Jean BARBELLE, Ioana ALEXANDRU, Gabriel VIDAL, Alexis FLAMAND, Véronique PINGAULT, Christian FONTAN, Stéphanie COURTEILLE, Jean-Christophe HECKERS, Mathieu RIVERO
HYDROMEL
240pp - 15,00 €
Etonnant objet que cette anthologie : une couverture minimaliste, voire austère, une quatrième de couverture pour le moins laconique (« un recueil de neuf nouvelles autour du thème des ordures, décharges et insalubrités »), aucune préface. Le lecteur y entre donc en ne connaissant que le nom de l’anthologiste, Merlin Jacquet-Makowka, et celui des auteurs convoqués, pour la plupart de glorieux inconnus. Histoire de mieux se concentrer sur les récits proposés ?

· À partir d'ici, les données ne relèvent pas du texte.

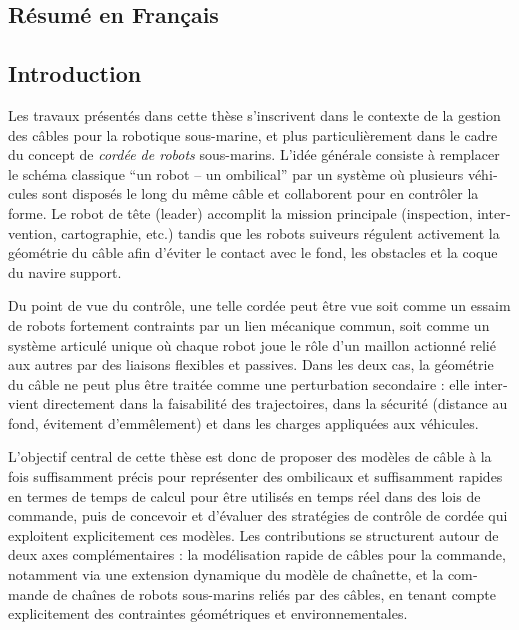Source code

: \begin{otherlanguage}{french}


	\chapter{Résumé en Français}
	\label{summary_in_french}

	\minitoc{}

	\section{Introduction}
	\label{sif_introduction}

	Les travaux présentés dans cette thèse s'inscrivent dans le contexte de la gestion des câbles pour
	la robotique sous-marine, et plus particulièrement dans le cadre du concept de \emph{cordée de
		robots} sous-marins. L'idée générale consiste à remplacer le schéma classique \enquote{un robot --
		un ombilical} par un système où plusieurs véhicules sont disposés le long du même câble et
	collaborent pour en contrôler la forme. Le robot de tête (leader) accomplit la mission principale
	(inspection, intervention, cartographie, etc.) tandis que les robots suiveurs régulent activement
	la géométrie du câble afin d'éviter le contact avec le fond, les obstacles et la coque du navire
	support.

	Du point de vue du contrôle, une telle cordée peut être vue soit comme un essaim de robots
	fortement contraints par un lien mécanique commun, soit comme un système articulé unique où chaque
	robot joue le rôle d'un maillon actionné relié aux autres par des liaisons flexibles et passives.
	Dans les deux cas, la géométrie du câble ne peut plus être traitée comme une perturbation
	secondaire : elle intervient directement dans la faisabilité des trajectoires, dans la sécurité
	(distance au fond, évitement d'emmêlement) et dans les charges appliquées aux véhicules.

	L'objectif central de cette thèse est donc de proposer des modèles de câble à la fois suffisamment
	précis pour représenter des ombilicaux et suffisamment rapides en termes de temps de calcul pour
	être utilisés en temps réel dans des lois de commande, puis de concevoir et d'évaluer des
	stratégies de contrôle de cordée qui exploitent explicitement ces modèles. Les contributions se
	structurent autour de deux axes complémentaires : la modélisation rapide de câbles pour la
	commande, notamment via une extension dynamique du modèle de chaînette, et la commande de chaînes
	de robots sous-marins reliés par des câbles, en tenant compte explicitement des contraintes
	géométriques et environnementales.


\end{otherlanguage}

On commence avec un texte au titre bizarre (encore !), « M.T.P.L.[i]. », de Jean Barbelle : dans une ambiance gothique, le directeur d’un hôpital psychiatrique pour enfants inadaptés tente en toute discrétion de faire le jour sur un meurtre commis dans son établissement, alors qu’il en est en partie responsable. Ioana Alexandru, avec « De Stercore Enni », nous livre un texte poétique dont la morale invite à penser que même au sein des immondices on peut trouver la splendeur. Dans « Pourrissoir », de Gabriel Vidal, un homme passé à tabac gît, à l’article de la mort, dans une décharge, lorsqu’une fillette vient le narguer… D’une grande cruauté. « La Resserre », d’Alexis Flamand, est un texte lovecraftien. Un homme nettoie la maison de son grand-oncle décédé afin de la vendre ; il débarrasse la resserre, pleine à craquer de souvenirs, de fond en comble… si bien sûr il y a un fond. Dans une Europe ravagée par l’explosion d’une centrale nucléaire, le quotidien d’un homme chargé d’entretenir la seule lueur d’espoir… (« Les Belles dames », de Véronique Pingault). Entre virtualité et ville-décharge, une enquête policière sur fond de musique (« Inachevée », Christian Fontan). « Le Comte de la cave », de Stéphanie Courteille, semble un cauchemar inracontable tout droit tiré de Lewis Carroll. Dans « De Profundis », de Jean-Christophe Heckers, une étrange expédition du futur est chargée de baliser le terrain dans un très vieux bâtiment d’archive, mais déclenche accidentellement la montée d’une marée d’excréments. Pour finir, dans « Douât », Mathieu Rivero nous raconte la quête de sens d’un homme qui n’accepte pas de vivre indéfiniment dans des Limbes particulièrement lénifiants.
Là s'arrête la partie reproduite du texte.